A chamada Era Vargas marcou profundamente a estrutura do Estado e da sociedade brasileira no século XX, principalmente pelo impulso dado à modernização com a industrialização e os esforços para a gestão estatal pautada na administração científica. Porém, a organização dessa modernização gera controvérsias entre historiadores. Para alguns, a Era Vargas se insere no chamado populismo. Para outros, o varguismo é mais uma das vertentes do fascismo. O objetivo do texto é apresentar os elementos geradores desta controvérsia.
A Era Vargas é dividida em fases entre os anos de 1930 até a morte de Getúlio, em 1954. Ela se constituiu de um governo provisório, entre 1930 e 1934, dois governos constitucionais, entre 1934 e 1937 e 1951 e 1954, e, por fim, o Estado Novo, entre 1937 e 1945. As fases estão relacionadas aos arranjos econômicos e políticos realizados entre as classes sociais capitalistas brasileiras, que fizeram com que Vargas se mantivesse no poder nestes momentos. No texto, o interesse incidirá sobre a ditadura do Estado Novo, por ser o período mais importante.
O Estado Novo caracterizou-se pela constituição de um Estado centralizado e antiliberal, suprimindo o parlamento e criando as instâncias do corporativismo. A supressão do parlamento foi justificada pelo elaborador da Constituição de 1937, Francisco Campos, por serem as questões técnicas os parâmetros necessários às tomadas de decisões, relegando a ação política como um empecilho à modernização da sociedade. Corpos técnicos apresentariam soluções para que o ditador tomasse as decisões. Isto fortaleceu o papel centralizador do Estado, principalmente através do mecanismo do corporativismo, articulando a administração estatal, as associações de empresários e os órgãos de controle da força de trabalho, como os sindicatos. Dessa forma, poderia o ditador Vargas harmonizar os interesses sociais em prol do bem da nação.
Essa organização do Estado e da sociedade recebeu influências dos regimes fascistas polonês (a constituição foi apelidada de polaca) e italiano, através da Carta del Lavoro. Além das públicas declarações de admiração da condução social exercida pelos governos de Benito Mussolini, na Itália, e de Adolf Hitler, na Alemanha, aproximando-se ao Eixo no início da II Guerra Mundial, o Estado Novo se assemelhava a eles no apoio ao movimento sindical. Essa medida proporcionava a Vargas se apresentar como defensor dos trabalhadores, ao mesmo tempo em que reprimia as atividades de organização trabalhista que fugisse deste mesmo controle.
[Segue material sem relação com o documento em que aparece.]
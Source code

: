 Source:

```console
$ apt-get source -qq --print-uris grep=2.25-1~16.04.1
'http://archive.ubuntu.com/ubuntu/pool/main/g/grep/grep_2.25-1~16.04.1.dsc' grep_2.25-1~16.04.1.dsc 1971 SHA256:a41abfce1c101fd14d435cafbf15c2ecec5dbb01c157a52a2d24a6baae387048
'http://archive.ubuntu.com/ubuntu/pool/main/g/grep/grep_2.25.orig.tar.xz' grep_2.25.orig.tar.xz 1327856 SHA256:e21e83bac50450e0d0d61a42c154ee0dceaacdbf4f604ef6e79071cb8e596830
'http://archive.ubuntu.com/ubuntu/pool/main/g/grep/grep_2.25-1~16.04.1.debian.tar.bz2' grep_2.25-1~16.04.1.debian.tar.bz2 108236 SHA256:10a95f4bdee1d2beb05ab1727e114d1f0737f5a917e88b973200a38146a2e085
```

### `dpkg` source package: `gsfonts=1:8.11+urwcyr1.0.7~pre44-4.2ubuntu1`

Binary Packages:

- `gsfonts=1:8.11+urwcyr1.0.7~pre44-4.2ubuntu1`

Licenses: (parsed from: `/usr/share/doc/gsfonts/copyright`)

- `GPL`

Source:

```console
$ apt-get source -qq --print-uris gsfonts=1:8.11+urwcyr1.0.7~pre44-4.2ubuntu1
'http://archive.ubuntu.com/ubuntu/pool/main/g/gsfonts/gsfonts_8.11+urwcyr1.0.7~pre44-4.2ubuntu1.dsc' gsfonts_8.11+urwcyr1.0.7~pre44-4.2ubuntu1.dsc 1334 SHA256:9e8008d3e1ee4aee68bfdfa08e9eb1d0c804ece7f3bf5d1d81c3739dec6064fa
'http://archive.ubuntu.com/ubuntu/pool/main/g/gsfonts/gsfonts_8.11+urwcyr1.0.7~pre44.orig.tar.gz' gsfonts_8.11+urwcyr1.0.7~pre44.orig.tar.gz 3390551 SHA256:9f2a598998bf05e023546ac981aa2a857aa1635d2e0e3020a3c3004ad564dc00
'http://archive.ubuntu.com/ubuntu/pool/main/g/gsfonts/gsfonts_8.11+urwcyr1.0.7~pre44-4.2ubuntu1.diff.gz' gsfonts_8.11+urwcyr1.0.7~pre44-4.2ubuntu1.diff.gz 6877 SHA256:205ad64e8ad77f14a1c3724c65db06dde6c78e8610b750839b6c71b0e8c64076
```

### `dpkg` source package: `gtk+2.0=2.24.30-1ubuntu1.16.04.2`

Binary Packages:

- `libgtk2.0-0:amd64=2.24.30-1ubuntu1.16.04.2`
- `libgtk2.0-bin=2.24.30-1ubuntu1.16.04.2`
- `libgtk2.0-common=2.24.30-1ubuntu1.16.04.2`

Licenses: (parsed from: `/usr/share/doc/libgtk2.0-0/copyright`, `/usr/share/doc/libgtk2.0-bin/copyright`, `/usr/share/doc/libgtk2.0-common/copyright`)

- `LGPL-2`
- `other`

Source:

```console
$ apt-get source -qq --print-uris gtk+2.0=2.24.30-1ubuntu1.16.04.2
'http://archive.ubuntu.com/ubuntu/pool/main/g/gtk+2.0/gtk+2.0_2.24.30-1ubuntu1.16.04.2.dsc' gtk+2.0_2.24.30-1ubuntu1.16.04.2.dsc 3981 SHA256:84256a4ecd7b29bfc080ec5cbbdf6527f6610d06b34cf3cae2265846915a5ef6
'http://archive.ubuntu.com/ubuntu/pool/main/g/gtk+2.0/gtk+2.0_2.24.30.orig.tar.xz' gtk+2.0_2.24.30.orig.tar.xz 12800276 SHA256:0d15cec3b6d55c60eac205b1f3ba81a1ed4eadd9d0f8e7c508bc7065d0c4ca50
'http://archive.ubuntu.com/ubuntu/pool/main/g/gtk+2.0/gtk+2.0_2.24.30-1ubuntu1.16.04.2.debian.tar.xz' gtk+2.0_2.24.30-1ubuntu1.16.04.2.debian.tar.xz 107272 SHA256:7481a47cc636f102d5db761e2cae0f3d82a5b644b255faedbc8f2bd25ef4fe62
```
Como a burguesia nacional brasileira foi incapaz de impulsionar a industrialização por si só, foi necessário ao Estado Novo cumprir este papel, a única instituição capaz de realizar os investimentos necessários para a criação de condições gerais para a produção industrial, principalmente na área de energia e indústrias de base. Essas medidas ficaram a cargo de uma tecnocracia formada principalmente no exército brasileiro, que procedeu ainda a uma modernização da estrutura administrativa estatal, utilizando métodos de administração científica para minar as influências políticas pessoais nas várias regiões brasileiras.
A definição de que este regime é populista se baseia no fato de não ter havido no Brasil um partido único que ligasse os supostos interesses da nação ao Estado, de inexistir uma visão de história que legitimasse o governo e que a violência empregada não foi tão intensa quanto na Europa.
Por outro lado, a definição fascista dada ao Estado Novo pode ter respaldo no que é exposto pelo historiador português João Bernardo, em seu livro Labirintos do Fascismo. Para ele, o fascismo foi a revolta dentro da ordem. Vargas poderia se encaixar nesta definição principalmente pelo seu papel na revolução de 1930 (a revolta) e na manutenção dos interesses das classes capitalistas (a ordem), como a oligarquia cafeeira e a burguesia industrial, contra as quais ele havia se insurgido, apoiado em forças militares. É ainda a própria estrutura disciplinar hierárquica militar que irá modelar a estrutura do Estado Novo e fortalecer o discurso nacionalista e patriótico, transformando o Estado e o exército nas instituições da unidade e identidade da nação brasileira.
O debate sobre o caráter populista ou fascista de Vargas ainda está aberto, a certeza existente é que foi uma ação conservadora e repressora para a modernização da sociedade brasileira.